With pictures excluded, output exactly the lines that run from the first line of the data below through the line containing "Three types of".

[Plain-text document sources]
☆ ☆ ☆ ☆ ☆ ☆ ☆
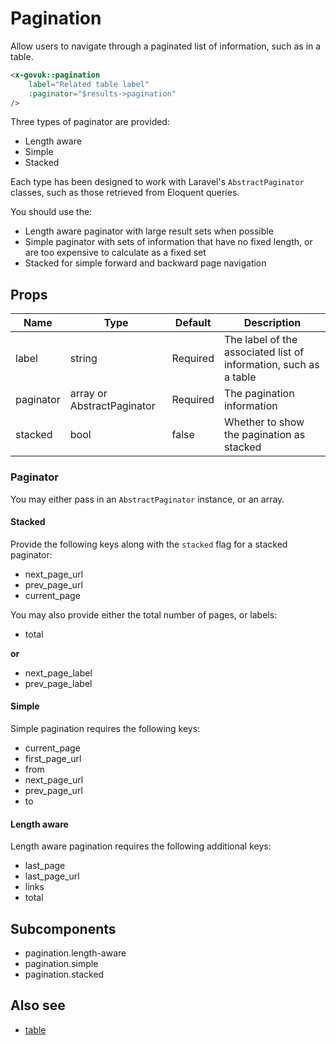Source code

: # Pagination

Allow users to navigate through a paginated list of information, such as in a table.

```html
<x-govuk::pagination
    label="Related table label"
    :paginator="$results->pagination"
/>
```

Three types of paginator are provided:

* Length aware
* Simple
* Stacked

Each type has been designed to work with Laravel's `AbstractPaginator` classes, such as those retrieved from Eloquent queries.

You should use the:

* Length aware paginator with large result sets when possible
* Simple paginator with sets of information that have no fixed length, or are too expensive to calculate as a fixed set
* Stacked for simple forward and backward page navigation

## Props

| Name      | Type                       | Default  | Description                                                      |
|-----------|----------------------------|----------|------------------------------------------------------------------|
| label     | string                     | Required | The label of the associated list of information, such as a table |
| paginator | array or AbstractPaginator | Required | The pagination information                                       |
| stacked   | bool                       | false    | Whether to show the pagination as stacked                        |

### Paginator

You may either pass in an `AbstractPaginator` instance, or an array.

#### Stacked
Provide the following keys along with the `stacked` flag for a stacked paginator:

* next_page_url
* prev_page_url
* current_page

You may also provide either the total number of pages, or labels:

* total

**or**

* next_page_label
* prev_page_label

#### Simple
Simple pagination requires the following keys:

* current_page
* first_page_url
* from
* next_page_url
* prev_page_url
* to

#### Length aware
Length aware pagination requires the following additional keys:

* last_page
* last_page_url
* links
* total

## Subcomponents

* pagination.length-aware
* pagination.simple
* pagination.stacked

## Also see

* [table](table.md)
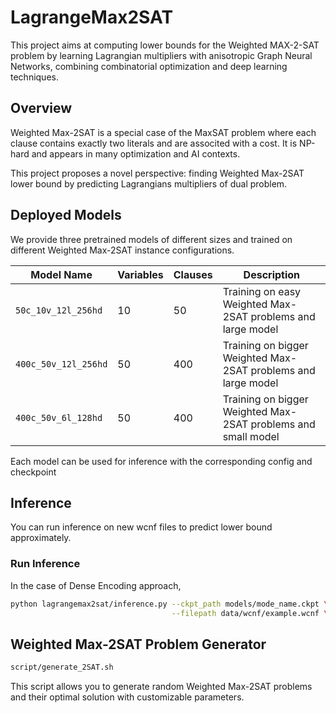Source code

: # LagrangeMax2SAT

This project aims at computing lower bounds for the Weighted MAX-2-SAT problem by learning Lagrangian multipliers with anisotropic Graph Neural Networks, combining combinatorial optimization and deep learning techniques.

## Overview

Weighted Max-2SAT is a special case of the MaxSAT problem where each clause contains exactly two literals and are associted with a cost. It is NP-hard and appears in many optimization and AI contexts.

This project proposes a novel perspective: finding Weighted Max-2SAT lower bound by predicting Lagrangians multipliers of dual problem.

## Deployed Models

We provide three pretrained models of different sizes and trained on different Weighted Max-2SAT instance configurations.

| Model Name              | Variables | Clauses | Description |
|-------------------------|-----------|---------|-------------|
| `50c_10v_12l_256hd`     | 10        | 50      | Training on easy Weighted Max-2SAT problems and large model |
| `400c_50v_12l_256hd`    | 50        | 400     | Training on bigger Weighted Max-2SAT problems and large model |
| `400c_50v_6l_128hd`     | 50        | 400     | Training on bigger Weighted Max-2SAT problems and small model |

Each model can be used for inference with the corresponding config and checkpoint

## Inference

You can run inference on new wcnf files to predict lower bound approximately.

### Run Inference
In the case of Dense Encoding approach, 

```bash
python lagrangemax2sat/inference.py --ckpt_path models/mode_name.ckpt \
                                    --filepath data/wcnf/example.wcnf \
```

## Weighted Max-2SAT Problem Generator
```bash
script/generate_2SAT.sh
```

This script allows you to generate random Weighted Max-2SAT problems and their optimal solution with customizable parameters.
☆ ☆ ☆ ☆ ☆ ☆ ☆
_RESPONSE TO THE EXERCISE_
Source code

: # Pagination

Allow users to navigate through a paginated list of information, such as in a table.

```html
<x-govuk::pagination
    label="Related table label"
    :paginator="$results->pagination"
/>
```

Three types of paginator are provided:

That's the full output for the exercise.